To enable this parameter, specify the Latent dimension parameter as a finite positive integer.

Bias initializer — Bias initializer method
`zeros` (default) | `ones` | `narrow-normal`

Bias initializer method for all the hidden layers of the encoder network. You can specify one of the following:

zeros — initializes all biases to zero (default).
ones — initializes all biases to one.
narrow-normal — uses the narrow-normal method.

Dependencies

To enable this parameter, specify the Latent dimension parameter as a finite positive integer.

Decoder network

Activation function — Type of activation function for all hidden layers
`tanh` (default) | `sigmoid` | `relu` | `leakyRelu` | `clippedRelu` | `elu` | `gelu` | `swish` | `softplus` | `scaling` | `softmax` | `none`

You can specify one of the following as the activation function for all hidden layers of the decoder network: tanh, sigmoid, relu, leakyRelu, clippedRelu, elu, gelu, swish, softplus, scaling, or softmax. All of these are available in Deep Learning Toolbox.

Also, you can now choose to not use an activation function by specifying the activation function as none.

For more information, see createMLPNetwork.

Dependencies

To enable this parameter, specify the Latent dimension parameter as a finite positive integer.

Number of layers — Number of hidden layers
2 (default) | nonnegative integer

Number of hidden layers of the decoder network, specified as a nonnegative integer. It must be equal to the number of elements of the vector you specify in Layer size in the Decoder network section. If you specify 0, the decoder network has no hidden layer, and therefore expresses a linear function.

Dependencies

To enable this parameter, specify the Latent dimension parameter as a finite positive integer.

Layer size — Size of the hidden layers
`[64 64]` (default) | vector of positive integers

Size of the hidden layers for the decoder network, specified as a vector of positive integers. Each number specifies the number of neurons (network nodes) for each hidden layer (each layer is fully-connected). For example, [10 20 8] specifies a network with three hidden layers, the first (after the network input) having 10 neurons, the second having 20 neurons, and the last (before the network output), having 8 neurons.
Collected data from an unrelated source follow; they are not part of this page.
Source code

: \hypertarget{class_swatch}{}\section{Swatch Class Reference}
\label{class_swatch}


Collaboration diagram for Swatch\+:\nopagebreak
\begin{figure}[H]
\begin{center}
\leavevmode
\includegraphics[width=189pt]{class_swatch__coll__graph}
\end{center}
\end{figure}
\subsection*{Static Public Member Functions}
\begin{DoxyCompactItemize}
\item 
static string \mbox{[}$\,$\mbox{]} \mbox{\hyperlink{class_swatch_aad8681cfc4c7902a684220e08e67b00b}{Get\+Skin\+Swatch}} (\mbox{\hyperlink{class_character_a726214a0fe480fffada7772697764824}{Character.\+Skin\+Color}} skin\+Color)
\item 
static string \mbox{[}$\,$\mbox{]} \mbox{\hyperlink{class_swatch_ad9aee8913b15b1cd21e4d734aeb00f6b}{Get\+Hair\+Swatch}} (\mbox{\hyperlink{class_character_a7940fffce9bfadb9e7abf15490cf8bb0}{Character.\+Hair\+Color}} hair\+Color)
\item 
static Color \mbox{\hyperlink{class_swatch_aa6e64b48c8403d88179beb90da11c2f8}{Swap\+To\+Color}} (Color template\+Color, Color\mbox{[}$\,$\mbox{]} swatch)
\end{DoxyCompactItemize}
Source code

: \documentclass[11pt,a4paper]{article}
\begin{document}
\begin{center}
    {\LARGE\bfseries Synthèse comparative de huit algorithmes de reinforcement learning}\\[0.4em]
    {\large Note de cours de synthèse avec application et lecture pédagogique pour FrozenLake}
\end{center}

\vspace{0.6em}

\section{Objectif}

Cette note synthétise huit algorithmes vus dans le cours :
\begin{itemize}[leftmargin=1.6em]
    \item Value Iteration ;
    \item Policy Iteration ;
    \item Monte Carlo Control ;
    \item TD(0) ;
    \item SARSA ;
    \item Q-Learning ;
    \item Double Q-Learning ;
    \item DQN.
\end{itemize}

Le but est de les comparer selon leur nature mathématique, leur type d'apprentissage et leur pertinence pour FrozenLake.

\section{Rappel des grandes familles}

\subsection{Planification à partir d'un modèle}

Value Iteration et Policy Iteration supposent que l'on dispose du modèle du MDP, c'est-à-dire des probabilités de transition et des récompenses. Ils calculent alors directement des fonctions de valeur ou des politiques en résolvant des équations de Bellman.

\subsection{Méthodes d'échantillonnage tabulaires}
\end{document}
Note that the output layer is also fully-connected, and you cannot change its size.

The number of elements in Layer size must be equal to the value specified in Number of layers in the Decoder network section.

Dependencies

To enable this parameter, specify the Latent dimension parameter as a finite positive integer.

Weights initializer — Weights initializer method
`glorot` (default) | `he` | `orthogonal` | `narrow-normal` | `zeros` | `ones`

Weights initializer method for all the hidden layers of the decoder network. You can specify one of the following:

glorot — uses the Glorot method (default).
he — uses the He method.
orthogonal — uses the orthogonal method.
narrow-normal — uses the narrow-normal method.
zeros — initializes all weights to zero.
ones — initializes all weights to one.

Dependencies

To enable this parameter, specify the Latent dimension parameter as a finite positive integer.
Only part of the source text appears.